晴乗雨読な休日

休日の趣味レベルで晴れの日は自転車に乗ってお出かけ。雨の日は家で読書。

宇江佐真理 『ひょうたん』

2015-09-27 | 日本人作家 あ
だんだん我が家の書棚に宇江佐真理の本が増えてきました。というか時代小説が増えてきたんですね。
まだまだ読んでない有名な時代小説はそれこそ山のようにあるので、これから楽しみです。ただ人物の伝記になるとものすごい長編になるので、そこらへんはどうも。池波正太郎の「真田太平記」とか読んでみたいのですが、なかなか腰が重いといいますか。

さて、「ひょうたん」ですが、江戸、本所にある古道具屋「鳳来堂」の亭主、音松と妻のお鈴のお話。
「鳳来堂」は骨董など高価なものは置いてなくて、中古の生活用品などを扱っている文字通りの「古道具屋」。十歳になる長五郎という息子がいますが、音松の兄の質屋に奉公に上がっています。この店は夕方になると友人たちの溜まり場となり、お鈴はそれがちょっと迷惑ですが音松はそんなの気にせずほぼ毎日「鳳来堂」に集まっては飲んで喋ってといった感じ。

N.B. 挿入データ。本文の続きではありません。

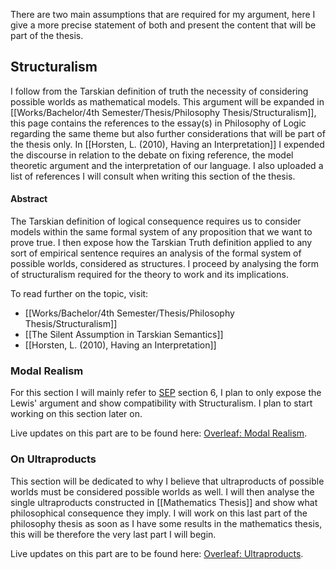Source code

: There are two main assumptions that are required for my argument, here I give a more precise statement of both and present the content that will be part of the thesis.
## Structuralism
I follow from the Tarskian definition of truth the necessity of considering possible worlds as mathematical models. This argument will be expanded in [[Works/Bachelor/4th Semester/Thesis/Philosophy Thesis/Structuralism]], this page contains the references to the essay(s) in Philosophy of Logic regarding the same theme but also further considerations that will be part of the thesis only. In [[Horsten, L. (2010), Having an Interpretation]] I expended the discourse in relation to the debate on fixing reference, the model theoretic argument and the interpretation of our language. I also uploaded a list of references I will consult when writing this section of the thesis.
#### Abstract
The Tarskian definition of logical consequence requires us to consider models within the same formal system of any proposition that we want to prove true. I then expose how the Tarskian Truth definition applied to any sort of empirical sentence requires an analysis of the formal system of possible worlds, considered as structures. I proceed by analysing the form of structuralism required for the theory to work and its implications.

To read further on the topic, visit:
- [[Works/Bachelor/4th Semester/Thesis/Philosophy Thesis/Structuralism]]
- [[The Silent Assumption in Tarskian Semantics]]
- [[Horsten, L. (2010), Having an Interpretation]]
### Modal Realism
For this section I will mainly refer to [SEP](https://plato.stanford.edu/entries/david-lewis/#6) section 6, I plan to only expose the Lewis' argument and show compatibility with Structuralism. I plan to start working on this section later on.

Live updates on this part are to be found here: [Overleaf: Modal Realism](https://www.overleaf.com/read/fnzgwxcvmnyd#250a05).
### On Ultraproducts
This section will be dedicated to why I believe that ultraproducts of possible worlds must be considered possible worlds as well. I will then analyse the single ultraproducts constructed in [[Mathematics Thesis]] and show what philosophical consequence they imply. I will work on this last part of the philosophy thesis as soon as I have some results in the mathematics thesis, this will be therefore the very last part I will begin.

Live updates on this part are to be found here: [Overleaf: Ultraproducts](https://www.overleaf.com/read/fnzgwxcvmnyd#250a05).
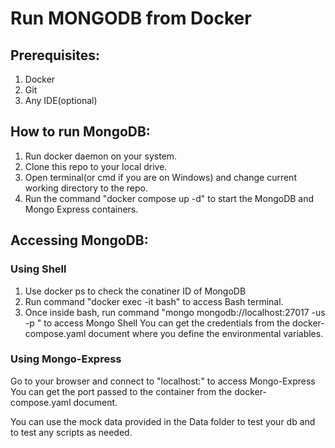 # Run MONGODB from Docker

## Prerequisites:
1. Docker
2. Git
3. Any IDE(optional)

## How to run MongoDB:
1. Run docker daemon on your system.
2. Clone this repo to your local drive.
3. Open terminal(or cmd if you are on Windows) and change current working directory to the repo.
4. Run the command "docker compose up -d" to start the MongoDB and Mongo Express containers.

## Accessing MongoDB:
### Using Shell
1. Use docker ps to check the conatiner ID of MongoDB
2. Run command "docker exec -it <container ID> bash" to access Bash terminal.
3. Once inside bash, run command "mongo mongodb://localhost:27017 -us <username> -p <password>" to access Mongo Shell
You can get the credentials from the docker-compose.yaml document where you define the environmental variables.

### Using Mongo-Express
Go to your browser and connect to "localhost:<port id>" to access Mongo-Express
You can get the port passed to the container from the docker-compose.yaml document.

You can use the mock data provided in the Data folder to test your db and to test any scripts as needed. 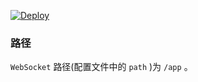 [![Deploy](https://www.herokucdn.com/deploy/button.png)](https://dashboard.heroku.com/new?template=https%3A%2F%2Fgithub.com%2Fgfyterb89%2Fhgytrfde)


### 路径

`WebSocket` 路径(配置文件中的 `path` )为 `/app` 。
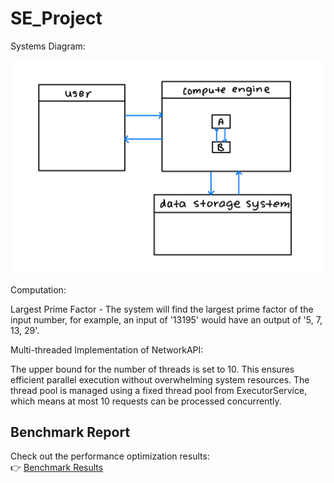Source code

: # SE_Project
Systems Diagram:

![Systems Diagram Image](https://github.com/melataylor519/SE_Project/blob/main/IMG_0020.png?raw=true)


Computation:

Largest Prime Factor - The system will find the largest prime factor of the input number, for example, an input of '13195' would have an output of '5, 7, 13, 29'.


Multi-threaded Implementation of NetworkAPI: 

The upper bound for the number of threads is set to 10. This ensures efficient parallel execution without overwhelming system resources.
The thread pool is managed using a fixed thread pool from ExecutorService, which means at most 10 requests can be processed concurrently.

## Benchmark Report

Check out the performance optimization results:  
👉 [Benchmark Results](./benchmark.md)
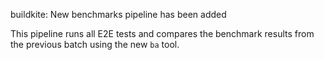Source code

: buildkite: New benchmarks pipeline has been added

This pipeline runs all E2E tests and compares the benchmark results from the
previous batch using the new `ba` tool.
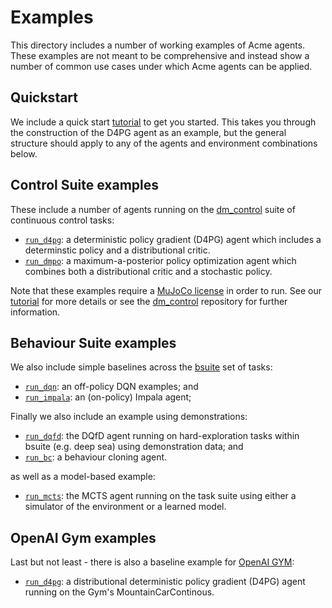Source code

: # Examples

This directory includes a number of working examples of Acme agents. These
examples are not meant to be comprehensive and instead show a number of common
use cases under which Acme agents can be applied.

## Quickstart

We include a quick start [tutorial] to get you started. This takes you through
the construction of the D4PG agent as an example, but the general structure
should apply to any of the agents and environment combinations below.

## Control Suite examples

These include a number of agents running on the [dm_control] suite of continuous
control tasks:

-   [`run_d4pg`](control_suite/run_d4pg.py): a deterministic policy gradient (D4PG) agent which includes a
    determinstic policy and a distributional critic.
-   [`run_dmpo`](control_suite/run_dmpo.py): a maximum-a-posterior policy optimization agent which combines
    both a distributional critic and a stochastic policy.

Note that these examples require a [MuJoCo license](https://www.roboti.us/license.html) in order to run. See our
[tutorial] for more details or see the [dm_control] repository for further
information.

[tutorial]: tutorial.ipynb

## Behaviour Suite examples

We also include simple baselines across the [bsuite] set of tasks:

-   [`run_dqn`](bsuite/run_dqn.py): an off-policy DQN examples; and
-   [`run_impala`](bsuite/run_impala.py): an (on-policy) Impala agent;

Finally we also include an example using demonstrations:

-   [`run_dqfd`](bsuite/run_dqfd.py): the DQfD agent running on hard-exploration tasks within bsuite
    (e.g. deep sea) using demonstration data; and
-   [`run_bc`](bsuite/run_bc.py): a behaviour cloning agent.

as well as a model-based example:

-   [`run_mcts`](bsuite/run_mcts.py): the MCTS agent running on the task suite using either a
    simulator of the environment or a learned model.

## OpenAI Gym examples

Last but not least - there is also a baseline example for [OpenAI GYM]:

-   [`run_d4pg`](gym/run_d4pg.py): a distributional deterministic policy gradient (D4PG) agent running on the Gym's MountainCarContinous.

[bsuite]: https://github.com/deepmind/bsuite
[dm_control]: https://github.com/deepmind/dm_control
[OpenAI GYM]: https://github.com/openai/gym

「織部の茶碗」では、ある日、音吉が出かけた帰りに浪人が道端で道具を売っているのを見かけ、そこに良さげな茶碗があったので音松は四百文で買うのです。その茶碗は織部作のものと音松は言うのですが、折り紙(鑑定書)も付いていません。
ところが後日、地元の岡っ引きが来て、半月ほど前に浪人が空き巣をして盗品を道端で売っていたところ捕まり、被害にあった家の人が品物を見てみると、先祖が殿様からいただいた家宝の茶碗が無いというのです・・・

表題作「ひょうたん」では、音松が突然、客を連れてきます。夏太郎というこの男は橋から身投げしようとしていたところを助けます。しかし、なかなか自分の身元を話そうとせず、ただ「親方と喧嘩して出てきた」と・・・

「そぼろ助広」では、「鳳来堂」に武士が刀を売りに来ますが、話を聞けば、妻が病気で薬代や滋養のある食べ物を買うために売るというのです。そこで音松は質屋をやっている兄に見てもらうことにして武士に一旦帰ってもらうことに。そこで、この刀はどうやらすごい刀と分かったのですが・・・

「びいどろ玉簪」では、「鳳来堂」に身なりの貧しそうな小さな女の子と男の子が来て、簪を買い取ってほしいというのです。応対に出たお鈴は話を聞くとこの二人の母親が奉公してた家からいただいた簪で、その母親は病気になって、売りに来たといい、気の毒に思ったお鈴が何か食べさせてあげようと思い台所へ行って田楽を持って店に戻ると二人の姿はなく簪もなくなっていて・・・

「招き猫」では、音吉お鈴の息子、長五郎が「鳳来堂」に来ます。そこで、奉公先の質屋を辞めたいと言うので、話を聞くと、亭主の竹蔵と番頭が留守中に客が来て、長五郎が応対します。質草は招き猫で、しかも十体も。なかなか上等な招き猫だったので長五郎は買い、番頭が帰ってきたので見せると番頭は褒めてくれたのですが、亭主は怒り出し・・・

「貧乏徳利」では、瓦職人と名乗る男が、自作の徳利を売りにきます。音松はその徳利を買いますが、二合の徳利で、なぜ「貧乏」なのかというと、近頃は「ちろり」という金属製の酒燗が主流で、今では場末の飲み屋でしか使われていないそう。ところが後日、岡っ引きが、最近焼き物の贋作が出回っているというのですが・・・

話に派手さは無く、淡々としていますが、読み終わって、じんわりと心が暖かくなります。